(WORK INSTRUCTIONS) Your copy of the lines below must match them exactly and contain no images.

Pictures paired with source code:
----
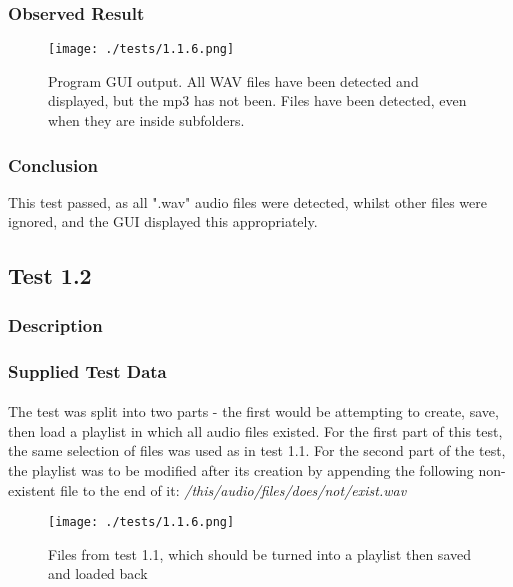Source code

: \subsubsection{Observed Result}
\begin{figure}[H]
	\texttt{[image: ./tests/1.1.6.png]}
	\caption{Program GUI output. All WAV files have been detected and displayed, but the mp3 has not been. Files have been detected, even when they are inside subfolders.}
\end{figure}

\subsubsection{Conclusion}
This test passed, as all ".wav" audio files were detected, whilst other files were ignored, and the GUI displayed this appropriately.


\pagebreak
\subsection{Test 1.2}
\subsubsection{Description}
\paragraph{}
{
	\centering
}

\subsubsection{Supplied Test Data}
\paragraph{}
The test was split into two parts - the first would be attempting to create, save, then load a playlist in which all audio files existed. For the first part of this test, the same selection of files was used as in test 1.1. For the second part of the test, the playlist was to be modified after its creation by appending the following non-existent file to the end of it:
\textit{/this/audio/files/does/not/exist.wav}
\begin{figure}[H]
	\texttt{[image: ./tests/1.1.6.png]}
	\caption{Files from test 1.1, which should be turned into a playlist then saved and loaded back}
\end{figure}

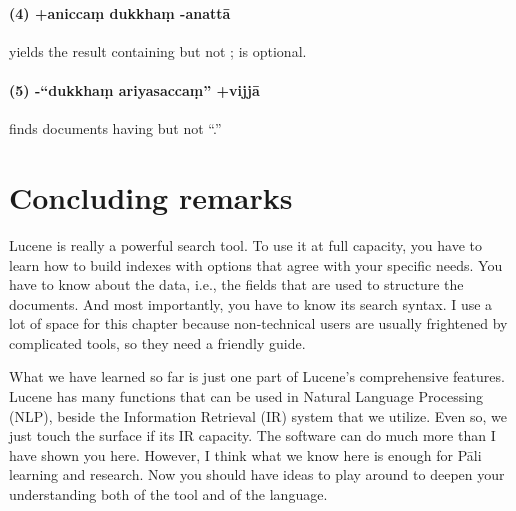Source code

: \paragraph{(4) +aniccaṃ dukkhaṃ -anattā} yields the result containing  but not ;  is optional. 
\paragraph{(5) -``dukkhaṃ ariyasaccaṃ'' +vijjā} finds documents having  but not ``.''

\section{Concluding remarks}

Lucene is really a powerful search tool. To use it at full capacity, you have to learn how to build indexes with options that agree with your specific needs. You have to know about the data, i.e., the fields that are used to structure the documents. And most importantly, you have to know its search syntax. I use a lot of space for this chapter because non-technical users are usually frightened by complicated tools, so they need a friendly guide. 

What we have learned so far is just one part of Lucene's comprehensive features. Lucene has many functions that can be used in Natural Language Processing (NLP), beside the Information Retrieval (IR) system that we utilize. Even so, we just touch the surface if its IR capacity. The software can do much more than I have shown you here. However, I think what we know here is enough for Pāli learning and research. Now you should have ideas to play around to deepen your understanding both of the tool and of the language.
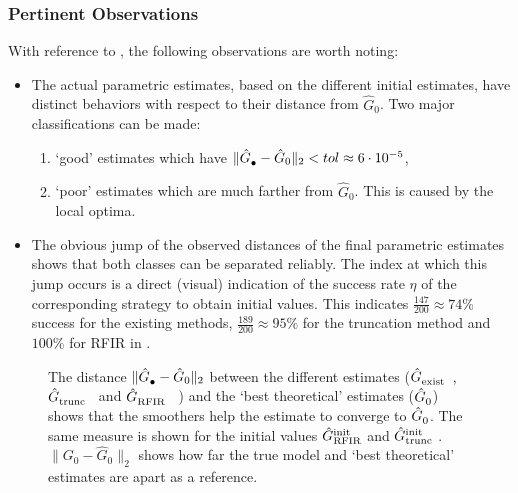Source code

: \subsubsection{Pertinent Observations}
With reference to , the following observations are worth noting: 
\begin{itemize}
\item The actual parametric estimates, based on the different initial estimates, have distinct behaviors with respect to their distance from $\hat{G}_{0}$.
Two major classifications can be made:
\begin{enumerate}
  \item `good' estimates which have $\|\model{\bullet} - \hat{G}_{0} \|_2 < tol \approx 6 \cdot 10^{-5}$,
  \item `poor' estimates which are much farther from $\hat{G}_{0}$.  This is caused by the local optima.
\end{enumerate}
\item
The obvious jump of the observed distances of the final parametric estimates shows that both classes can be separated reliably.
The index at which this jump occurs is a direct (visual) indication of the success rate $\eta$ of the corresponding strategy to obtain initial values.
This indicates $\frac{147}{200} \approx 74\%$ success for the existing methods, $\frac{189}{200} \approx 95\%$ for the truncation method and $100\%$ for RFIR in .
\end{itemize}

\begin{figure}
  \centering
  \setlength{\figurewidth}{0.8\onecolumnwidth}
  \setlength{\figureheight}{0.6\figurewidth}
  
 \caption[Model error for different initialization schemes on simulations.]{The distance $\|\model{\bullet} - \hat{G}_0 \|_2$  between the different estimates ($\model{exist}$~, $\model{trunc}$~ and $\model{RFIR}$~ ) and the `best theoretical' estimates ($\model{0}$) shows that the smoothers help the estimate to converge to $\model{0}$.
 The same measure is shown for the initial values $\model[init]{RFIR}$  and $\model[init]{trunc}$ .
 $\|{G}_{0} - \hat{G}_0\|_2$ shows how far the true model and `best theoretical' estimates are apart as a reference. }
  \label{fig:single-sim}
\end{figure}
----
(RESPONSE FOR THIS EXERCISE)
Source code

: \subsubsection{Observed Result}
\begin{figure}[H]
	\texttt{[image: ./tests/1.1.6.png]}
	\caption{Program GUI output. All WAV files have been detected and displayed, but the mp3 has not been. Files have been detected, even when they are inside subfolders.}
\end{figure}

\subsubsection{Conclusion}
This test passed, as all ".wav" audio files were detected, whilst other files were ignored, and the GUI displayed this appropriately.


\pagebreak
\subsection{Test 1.2}
\subsubsection{Description}
\paragraph{}
{
	\centering
}

\subsubsection{Supplied Test Data}
\paragraph{}
The test was split into two parts - the first would be attempting to create, save, then load a playlist in which all audio files existed. For the first part of this test, the same selection of files was used as in test 1.1. For the second part of the test, the playlist was to be modified after its creation by appending the following non-existent file to the end of it:
\textit{/this/audio/files/does/not/exist.wav}
\begin{figure}[H]
	\texttt{[image: ./tests/1.1.6.png]}
	\caption{Files from test 1.1, which should be turned into a playlist then saved and loaded back}
\end{figure}

Source code

: \paragraph{(4) +aniccaṃ dukkhaṃ -anattā} yields the result containing  but not ;  is optional. 
\paragraph{(5) -``dukkhaṃ ariyasaccaṃ'' +vijjā} finds documents having  but not ``.''

\section{Concluding remarks}

Lucene is really a powerful search tool. To use it at full capacity, you have to learn how to build indexes with options that agree with your specific needs. You have to know about the data, i.e., the fields that are used to structure the documents. And most importantly, you have to know its search syntax. I use a lot of space for this chapter because non-technical users are usually frightened by complicated tools, so they need a friendly guide. 

What we have learned so far is just one part of Lucene's comprehensive features. Lucene has many functions that can be used in Natural Language Processing (NLP), beside the Information Retrieval (IR) system that we utilize. Even so, we just touch the surface if its IR capacity. The software can do much more than I have shown you here. However, I think what we know here is enough for Pāli learning and research. Now you should have ideas to play around to deepen your understanding both of the tool and of the language.
Source code

: \subsubsection{Pertinent Observations}
With reference to , the following observations are worth noting: 
\begin{itemize}
\item The actual parametric estimates, based on the different initial estimates, have distinct behaviors with respect to their distance from $\hat{G}_{0}$.
Two major classifications can be made:
\begin{enumerate}
  \item `good' estimates which have $\|\model{\bullet} - \hat{G}_{0} \|_2 < tol \approx 6 \cdot 10^{-5}$,
  \item `poor' estimates which are much farther from $\hat{G}_{0}$.  This is caused by the local optima.
\end{enumerate}
\item
The obvious jump of the observed distances of the final parametric estimates shows that both classes can be separated reliably.
The index at which this jump occurs is a direct (visual) indication of the success rate $\eta$ of the corresponding strategy to obtain initial values.
This indicates $\frac{147}{200} \approx 74\%$ success for the existing methods, $\frac{189}{200} \approx 95\%$ for the truncation method and $100\%$ for RFIR in .
\end{itemize}

\begin{figure}
  \centering
  \setlength{\figurewidth}{0.8\onecolumnwidth}
  \setlength{\figureheight}{0.6\figurewidth}
  
 \caption[Model error for different initialization schemes on simulations.]{The distance $\|\model{\bullet} - \hat{G}_0 \|_2$  between the different estimates ($\model{exist}$~, $\model{trunc}$~ and $\model{RFIR}$~ ) and the `best theoretical' estimates ($\model{0}$) shows that the smoothers help the estimate to converge to $\model{0}$.
 The same measure is shown for the initial values $\model[init]{RFIR}$  and $\model[init]{trunc}$ .
 $\|{G}_{0} - \hat{G}_0\|_2$ shows how far the true model and `best theoretical' estimates are apart as a reference. }
  \label{fig:single-sim}
\end{figure}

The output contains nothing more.